Running games with primusrun instead throws more wrong ELFCLASS errors. The only reference I can find to this is that I don’t have the 32 bit libraries installed, but I explicitly made sure to do so in YAST when selecting packages.

It looks to me like optirun is working with VirtualGL, but because primus isn’t behaving properly, I cannot get all games running or working properly.

Has anyone overcome this problem before?

Update: I fixed the NV-GLX missing error with by escaping the $LIB in primus_libGL in /usr/bin (that is, change the /usr/$LIB/foo part to /usr/’$LIB’/foo). However, primusrun still has atrocious FPS.
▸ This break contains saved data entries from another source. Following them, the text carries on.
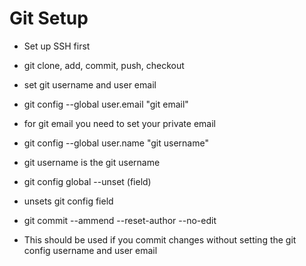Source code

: # Git Setup

- Set up SSH first

- git clone, add, commit, push, checkout

- set git username and user email
- git config --global user.email "git email"
- for git email you need to set your private email
- git config --global user.name "git username"
- git username is the git username

- git config global --unset (field)
- unsets git config field

- git commit --ammend --reset-author --no-edit
- This should be used if you commit changes without setting the git config username and user email
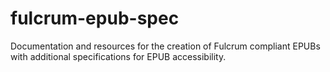 # fulcrum-epub-spec
Documentation and resources for the creation of Fulcrum compliant EPUBs with additional specifications for EPUB accessibility.
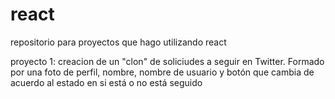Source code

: # react

repositorio para proyectos que hago utilizando react

proyecto 1: creacion de un "clon" de soliciudes a seguir en Twitter. Formado por una foto de perfil, nombre, nombre de usuario y botón que cambia de acuerdo al estado en si está o no está seguido
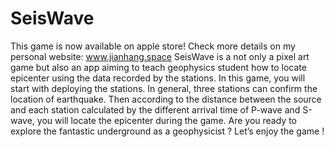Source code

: # SeisWave
This game is now available on apple store! Check more details on my personal website: www.jianhang.space
SeisWave is a not only a pixel art game but also an app aiming to teach geophysics student how to locate epicenter using the data recorded by the stations. In this game, you will start with deploying the stations. In general, three stations can confirm the location of earthquake. Then according to the distance between the source and each station calculated by the different arrival time of P-wave and S-wave, you will locate the epicenter during the game. Are you ready to explore the fantastic underground as a geophysicist ? Let’s enjoy the game !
ELFclass errors can be resolved by copying /usr/bin/primusrun to /usr/bin/primusrun32 and editing it to remove references to lib64. (still suffers from the FPS problem)

I’ve found that part of the problem with ‘unable to open display :8’ in VGL mode comes from games that have launchers, as optirun kills :8 when the launcher exits.

Workaround seems to be running Steam within a bash shell on primus, e.g. optirun bash followed by ‘steam’ in this bash instance. Not ideal, but it works for now until primus is fixed.

Edit:
Fixed minecraft as well, it was a layer 8 error: if you are using a launcher script that alters LD_LIBRARY_PATH (esp. for 64 bit systems to use the right JRE) you need to include the old contents of that variable as well, e.g.

export LD_LIBRARY_PATH="$LD_LIBRARY_PATH:/usr/lib64/jvm/foo/bar/blahblahwhatever".